Ian Fihlani
- Place of birth: Tsholomnqa, South Africa

Rugby union career
- Position(s): Winger

Provincial / State sides
- Years: Team / Apps / (Points)
- 1998–07: Border /  / ()

National sevens team
- Years: Team /  / Comps
- 2001–03: South Africa
- Medal record
Men's rugby sevens
Representing South Africa
Commonwealth Games
| Bronze medal – third place | 2002 Manchester | Team competition |

= Ian Fihlani =

South African rugby union player

Ian Fihlani is a South African former international rugby union player.

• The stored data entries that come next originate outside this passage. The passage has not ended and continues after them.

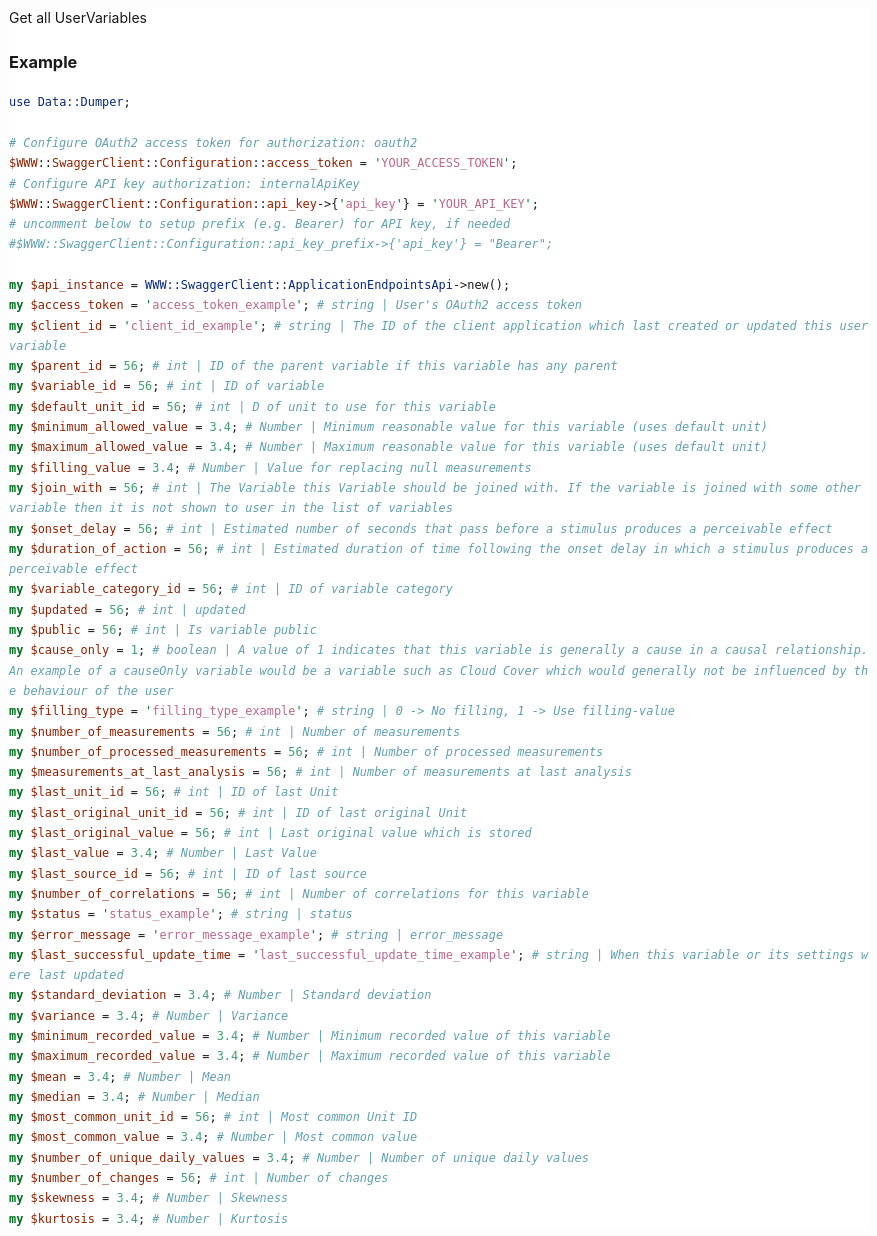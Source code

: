 Get all UserVariables

### Example 
```perl
use Data::Dumper;

# Configure OAuth2 access token for authorization: oauth2
$WWW::SwaggerClient::Configuration::access_token = 'YOUR_ACCESS_TOKEN';
# Configure API key authorization: internalApiKey
$WWW::SwaggerClient::Configuration::api_key->{'api_key'} = 'YOUR_API_KEY';
# uncomment below to setup prefix (e.g. Bearer) for API key, if needed
#$WWW::SwaggerClient::Configuration::api_key_prefix->{'api_key'} = "Bearer";

my $api_instance = WWW::SwaggerClient::ApplicationEndpointsApi->new();
my $access_token = 'access_token_example'; # string | User's OAuth2 access token
my $client_id = 'client_id_example'; # string | The ID of the client application which last created or updated this user variable
my $parent_id = 56; # int | ID of the parent variable if this variable has any parent
my $variable_id = 56; # int | ID of variable
my $default_unit_id = 56; # int | D of unit to use for this variable
my $minimum_allowed_value = 3.4; # Number | Minimum reasonable value for this variable (uses default unit)
my $maximum_allowed_value = 3.4; # Number | Maximum reasonable value for this variable (uses default unit)
my $filling_value = 3.4; # Number | Value for replacing null measurements
my $join_with = 56; # int | The Variable this Variable should be joined with. If the variable is joined with some other variable then it is not shown to user in the list of variables
my $onset_delay = 56; # int | Estimated number of seconds that pass before a stimulus produces a perceivable effect
my $duration_of_action = 56; # int | Estimated duration of time following the onset delay in which a stimulus produces a perceivable effect
my $variable_category_id = 56; # int | ID of variable category
my $updated = 56; # int | updated
my $public = 56; # int | Is variable public
my $cause_only = 1; # boolean | A value of 1 indicates that this variable is generally a cause in a causal relationship.  An example of a causeOnly variable would be a variable such as Cloud Cover which would generally not be influenced by the behaviour of the user
my $filling_type = 'filling_type_example'; # string | 0 -> No filling, 1 -> Use filling-value
my $number_of_measurements = 56; # int | Number of measurements
my $number_of_processed_measurements = 56; # int | Number of processed measurements
my $measurements_at_last_analysis = 56; # int | Number of measurements at last analysis
my $last_unit_id = 56; # int | ID of last Unit
my $last_original_unit_id = 56; # int | ID of last original Unit
my $last_original_value = 56; # int | Last original value which is stored
my $last_value = 3.4; # Number | Last Value
my $last_source_id = 56; # int | ID of last source
my $number_of_correlations = 56; # int | Number of correlations for this variable
my $status = 'status_example'; # string | status
my $error_message = 'error_message_example'; # string | error_message
my $last_successful_update_time = 'last_successful_update_time_example'; # string | When this variable or its settings were last updated
my $standard_deviation = 3.4; # Number | Standard deviation
my $variance = 3.4; # Number | Variance
my $minimum_recorded_value = 3.4; # Number | Minimum recorded value of this variable
my $maximum_recorded_value = 3.4; # Number | Maximum recorded value of this variable
my $mean = 3.4; # Number | Mean
my $median = 3.4; # Number | Median
my $most_common_unit_id = 56; # int | Most common Unit ID
my $most_common_value = 3.4; # Number | Most common value
my $number_of_unique_daily_values = 3.4; # Number | Number of unique daily values
my $number_of_changes = 56; # int | Number of changes
my $skewness = 3.4; # Number | Skewness
my $kurtosis = 3.4; # Number | Kurtosis
```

Fihlani comes from Tsholomnqa, a small, rural Eastern Cape village, that is also the birthplace of Springbok Makazole Mapimpi. He was playing with Sunday league team Home Boys when he got scouted to join the Gert Smal-coached Border in 1998. A winger, Fihlani is believed to have scored over 100 tries for Border, but is listed as having crossed 35 times in official matches. He made a Sharks training camp in 2001, with only his inability to speak English costing him a Super 12 place, according to SARFU CEO Mveleli Ncula. In 2002, Fihlani was a member of the South Africa rugby sevens team which claimed a bronze medal at the Commonwealth Games in Manchester.